Yolanda King is a wonderful woman who lives in Los Angeles who is an actress and who has devoted her time to putting on plays that will help further the cause of civil rights, equality, and justice. Martin Luther King III was an elected official and headed SCLC, did a fine job of it; and I traveled to Georgia to give him support at some of the dark hours of the organization. And, of course, there is Dexter, a fine young man who has a responsibility for making big decisions as it relates to the King Center and all of the intellectual property that is associated with it. And even when it is very difficult, they are going to get through whatever they need to get through in order to make sure that Dr. Martin Luther King is remembered in the way that he should be remembered.

Then, of course, there is a young daughter, Bernice, who decided that she wanted to walk in her father's footsteps as a minister. I have seen her on many occasions, not only at the White House, but in churches all over America, a young woman who is a fine minister and preacher and a teacher. So Coretta Scott King and Dr. Martin Luther King did a fabulous job, and Coretta Scott King instilled in her children the values that will hold them in good stead.
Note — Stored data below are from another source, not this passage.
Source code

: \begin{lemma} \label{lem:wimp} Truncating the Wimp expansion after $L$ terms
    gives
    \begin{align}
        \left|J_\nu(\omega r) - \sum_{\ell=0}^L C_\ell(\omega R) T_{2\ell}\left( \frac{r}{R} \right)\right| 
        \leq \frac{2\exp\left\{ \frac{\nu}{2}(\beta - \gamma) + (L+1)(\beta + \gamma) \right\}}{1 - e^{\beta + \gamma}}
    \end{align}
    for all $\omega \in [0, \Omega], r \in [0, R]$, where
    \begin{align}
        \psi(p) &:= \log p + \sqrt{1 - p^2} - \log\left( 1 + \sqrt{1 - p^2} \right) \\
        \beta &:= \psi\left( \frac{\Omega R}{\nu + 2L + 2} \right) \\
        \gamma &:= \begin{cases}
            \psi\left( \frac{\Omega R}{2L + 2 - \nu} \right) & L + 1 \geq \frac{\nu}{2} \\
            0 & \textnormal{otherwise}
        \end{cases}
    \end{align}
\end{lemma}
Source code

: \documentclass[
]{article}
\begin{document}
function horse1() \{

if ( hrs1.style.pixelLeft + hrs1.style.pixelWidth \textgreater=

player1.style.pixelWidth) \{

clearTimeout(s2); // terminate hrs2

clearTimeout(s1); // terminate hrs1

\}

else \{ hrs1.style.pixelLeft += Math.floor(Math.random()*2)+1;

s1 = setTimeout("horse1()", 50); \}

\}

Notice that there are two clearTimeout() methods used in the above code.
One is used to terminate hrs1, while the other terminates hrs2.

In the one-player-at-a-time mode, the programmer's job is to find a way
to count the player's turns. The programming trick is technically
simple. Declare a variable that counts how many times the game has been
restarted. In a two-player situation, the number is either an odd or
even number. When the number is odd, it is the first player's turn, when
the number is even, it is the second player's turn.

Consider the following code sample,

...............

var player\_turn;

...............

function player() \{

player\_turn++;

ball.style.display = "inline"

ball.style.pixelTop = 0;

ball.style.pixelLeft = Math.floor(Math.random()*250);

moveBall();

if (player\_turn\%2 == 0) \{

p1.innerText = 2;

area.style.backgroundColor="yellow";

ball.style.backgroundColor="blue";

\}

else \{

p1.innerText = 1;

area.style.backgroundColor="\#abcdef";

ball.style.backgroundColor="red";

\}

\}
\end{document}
Let me just close by saying I was pleased to be an honoree at the Dr. Martin Luther King Center just a few years ago when I was invited by the family to come and to remember Dr. Martin Luther King at the King Day events that are held in Atlanta, and I am very appreciative of that, because I had an opportunity to spend some time with Coretta Scott King in a way that I had not been able to do before.

I can recall that we ended up in a little diner, at Pascal's, the favorite soul food restaurant in Atlanta, where we had an opportunity to talk about a lot of things, and we revisited the time that Buthelezi came to Atlanta. I was so opposed to him coming, and Coretta tried to talk sense into me and said, ``Well, we all support Nelson Mandela and we all know that Buthelezi is a person that was opposed to the work of Mandela, but we must be bigger than Buthelezi, we must be bigger than that, and we must understand that we must try to use an opportunity to influence him.''

She was that kind of person. She would think through very carefully her response and her responses to information that was out about whatever work she was doing, and she always responded in such a fashion that not only caused people to respect her, but it also showed the patience that she had, the ability to take people with all their faults and still not be bitter.

So the world is going to miss her. JOHN CONYERS is absolutely correct; she put her work into making sure that Martin Luther King memorials were organized and committees were organized all over this country, all over this world, and that they literally celebrated his birth and they carried out his work, and they continue to do that, and it was because of her traveling from city to city, from town to town, from legislature to legislature, that she has these Martin Luther King committees all over the country.

So today we pay our respects, and we just say farewell to her. We will always remember her, and we will always know that because of her, Martin Luther King was able to do what he was able to do; because of her, her children are doing what they are able to do; because of her, many of us are able to see things a little bit differently and honor the work of Dr. Martin Luther King and support nonviolence.